The “Be a Man” message was promoted July 9 on Facebook and has been shared thousands of times. It was followed by: “Be a man and do not let your women and girls come out in tight, sticky, shocking clothes.”
The campaign was backed by people who justified their support with religious references.
Mrini’s comment was among strong reactions that condemned the “Be a Man” message.
“Women are not objects in the hand of uneducated guys. We are living in a democracy and every male and female has the same rights except for some few things that have to be abolished by law. Women have their own rights and they are free to wear bikinis if they want to and no man has the right to steal their rights,” Mrini said.
Mohamed al-Tair echoed his remarks.
“These obscurantist calls are an insult to the Moroccan women and seek to sow the stupor of the brains… They are very dangerous for the… cohesion of the nation,” Tair wrote on Facebook.
Activists rallied to defend women’s rights and individual freedoms against what they called “regressive thinking.”
Author Tahar Ben Jelloun, writing on the news website le360.ma, said: “Be a man, respect the woman and her freedom, her right and her way of life. Let her dress according to her choice, her desire and her will.
“Be a man, love yourself, be narcissistic (not too much) because, in loving you, you will love and respect others. You will go to others and you will accept them in their differences and their diversities.”
Rights activist Ahmed Assid said the campaign was living 1,000 years back.
“These people still think that manhood is practising violence against women and exercising guardianship over them because they still don’t understand that women are leading companies, ministries and countries,” said Assid.
Female activists denounced the “misogynistic” and “scandalous” campaign on social media with the hashtag “Sois une Femme Libre” (“Be a Free Woman”).
Coordinator of the Alternative Movement for Individual Freedoms Ibtissam Lachgar told Achkayen.com that “Be a Free Woman” was a counter-campaign to rehabilitate women’s freedoms and against the male ideology that “dwarfs” the role of women.

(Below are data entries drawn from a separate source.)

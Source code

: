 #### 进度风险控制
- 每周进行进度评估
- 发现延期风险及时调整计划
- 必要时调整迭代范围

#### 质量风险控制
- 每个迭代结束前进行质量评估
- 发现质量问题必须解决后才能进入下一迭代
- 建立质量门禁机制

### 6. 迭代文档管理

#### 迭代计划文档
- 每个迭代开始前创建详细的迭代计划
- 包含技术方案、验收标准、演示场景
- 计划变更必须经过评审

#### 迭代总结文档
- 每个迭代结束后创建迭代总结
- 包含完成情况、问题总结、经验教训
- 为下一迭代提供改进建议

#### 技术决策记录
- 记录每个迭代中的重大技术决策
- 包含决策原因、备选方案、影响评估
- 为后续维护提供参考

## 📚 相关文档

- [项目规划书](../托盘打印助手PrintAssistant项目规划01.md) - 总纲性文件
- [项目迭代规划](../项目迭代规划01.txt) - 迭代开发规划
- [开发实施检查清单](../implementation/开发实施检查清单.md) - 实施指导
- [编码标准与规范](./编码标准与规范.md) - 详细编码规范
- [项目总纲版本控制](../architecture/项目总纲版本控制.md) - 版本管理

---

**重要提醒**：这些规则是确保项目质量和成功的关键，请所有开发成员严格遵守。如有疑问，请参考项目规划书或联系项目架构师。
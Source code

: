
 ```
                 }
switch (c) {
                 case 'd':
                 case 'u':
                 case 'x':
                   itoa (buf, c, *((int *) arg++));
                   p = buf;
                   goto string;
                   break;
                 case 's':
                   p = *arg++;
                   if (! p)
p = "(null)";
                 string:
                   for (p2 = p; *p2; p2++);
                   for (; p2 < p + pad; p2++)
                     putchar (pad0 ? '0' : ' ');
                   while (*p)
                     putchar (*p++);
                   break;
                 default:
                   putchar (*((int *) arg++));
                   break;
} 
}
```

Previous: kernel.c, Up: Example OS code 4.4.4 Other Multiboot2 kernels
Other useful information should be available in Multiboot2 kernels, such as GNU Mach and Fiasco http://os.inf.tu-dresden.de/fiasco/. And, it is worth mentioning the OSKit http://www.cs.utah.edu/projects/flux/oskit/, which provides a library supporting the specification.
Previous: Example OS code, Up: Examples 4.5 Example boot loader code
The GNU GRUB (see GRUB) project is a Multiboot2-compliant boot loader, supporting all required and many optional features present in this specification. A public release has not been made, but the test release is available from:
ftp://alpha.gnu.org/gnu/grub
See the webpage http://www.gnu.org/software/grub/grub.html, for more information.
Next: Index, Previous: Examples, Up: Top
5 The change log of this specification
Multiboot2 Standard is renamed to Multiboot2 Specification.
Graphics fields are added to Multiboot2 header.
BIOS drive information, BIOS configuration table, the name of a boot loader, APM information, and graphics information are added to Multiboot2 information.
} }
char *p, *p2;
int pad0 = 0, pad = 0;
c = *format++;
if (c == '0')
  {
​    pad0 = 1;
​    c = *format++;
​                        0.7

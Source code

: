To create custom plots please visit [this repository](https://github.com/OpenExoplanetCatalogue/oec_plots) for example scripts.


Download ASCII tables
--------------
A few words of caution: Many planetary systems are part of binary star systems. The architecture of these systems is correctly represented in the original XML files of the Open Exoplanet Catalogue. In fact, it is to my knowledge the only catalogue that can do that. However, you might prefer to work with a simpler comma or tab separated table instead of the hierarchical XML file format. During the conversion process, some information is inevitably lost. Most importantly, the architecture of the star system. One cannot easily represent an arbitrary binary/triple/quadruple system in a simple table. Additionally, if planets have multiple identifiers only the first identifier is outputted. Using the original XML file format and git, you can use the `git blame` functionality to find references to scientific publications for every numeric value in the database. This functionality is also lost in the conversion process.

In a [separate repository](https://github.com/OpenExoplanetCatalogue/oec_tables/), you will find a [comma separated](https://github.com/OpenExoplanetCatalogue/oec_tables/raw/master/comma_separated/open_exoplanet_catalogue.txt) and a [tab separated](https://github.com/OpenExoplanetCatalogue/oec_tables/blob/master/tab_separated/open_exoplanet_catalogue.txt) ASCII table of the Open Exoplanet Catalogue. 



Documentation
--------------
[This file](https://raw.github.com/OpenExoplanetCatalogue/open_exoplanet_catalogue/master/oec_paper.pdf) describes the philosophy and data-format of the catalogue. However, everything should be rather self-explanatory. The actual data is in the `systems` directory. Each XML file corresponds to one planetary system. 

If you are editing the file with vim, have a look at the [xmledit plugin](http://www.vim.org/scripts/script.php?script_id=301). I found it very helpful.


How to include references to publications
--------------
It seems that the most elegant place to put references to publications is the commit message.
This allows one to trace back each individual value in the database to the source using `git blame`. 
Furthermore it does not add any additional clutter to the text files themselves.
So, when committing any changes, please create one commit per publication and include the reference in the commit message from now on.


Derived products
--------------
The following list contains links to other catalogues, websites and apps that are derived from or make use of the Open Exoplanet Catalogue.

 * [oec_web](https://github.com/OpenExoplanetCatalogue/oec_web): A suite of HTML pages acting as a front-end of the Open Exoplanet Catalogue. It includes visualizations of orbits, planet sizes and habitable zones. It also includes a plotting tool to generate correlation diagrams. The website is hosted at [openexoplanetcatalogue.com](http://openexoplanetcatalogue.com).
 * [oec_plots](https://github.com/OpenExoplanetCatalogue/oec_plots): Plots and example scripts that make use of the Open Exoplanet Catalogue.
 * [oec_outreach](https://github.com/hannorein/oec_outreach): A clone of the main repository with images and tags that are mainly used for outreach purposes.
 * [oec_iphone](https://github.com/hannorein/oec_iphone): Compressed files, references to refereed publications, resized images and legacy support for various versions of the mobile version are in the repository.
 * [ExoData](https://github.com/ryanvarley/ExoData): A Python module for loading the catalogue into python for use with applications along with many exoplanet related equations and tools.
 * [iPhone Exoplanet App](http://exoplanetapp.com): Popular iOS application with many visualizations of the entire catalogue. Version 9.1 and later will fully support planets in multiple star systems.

Lachgar said those behind “Be a Man” were not necessarily conservative but male-dominated and obsessed with discriminatory ideas against women.”
“It is normal for them to issue such behaviour that should become a news item because women alone are capable of leading an entire society and capable of thinking with their mind and conscience in everything,” she said.
Moroccan society has become more conservative in the last two decades with the advent of Islamists in the political sphere and religious satellite television channels despite the country’s stated stance of an Islam based on tolerance.
A law against violence committed against women was adopted by the parliament in February, criminalising for the first time “certain acts considered as forms of harassment, aggression, sexual exploitation or ill-treatment.”
However, the social pressure on women is still dominant in Morocco because many do not feel free to dress as they wish for fear of harassment, even at public beaches where men are bare-chested.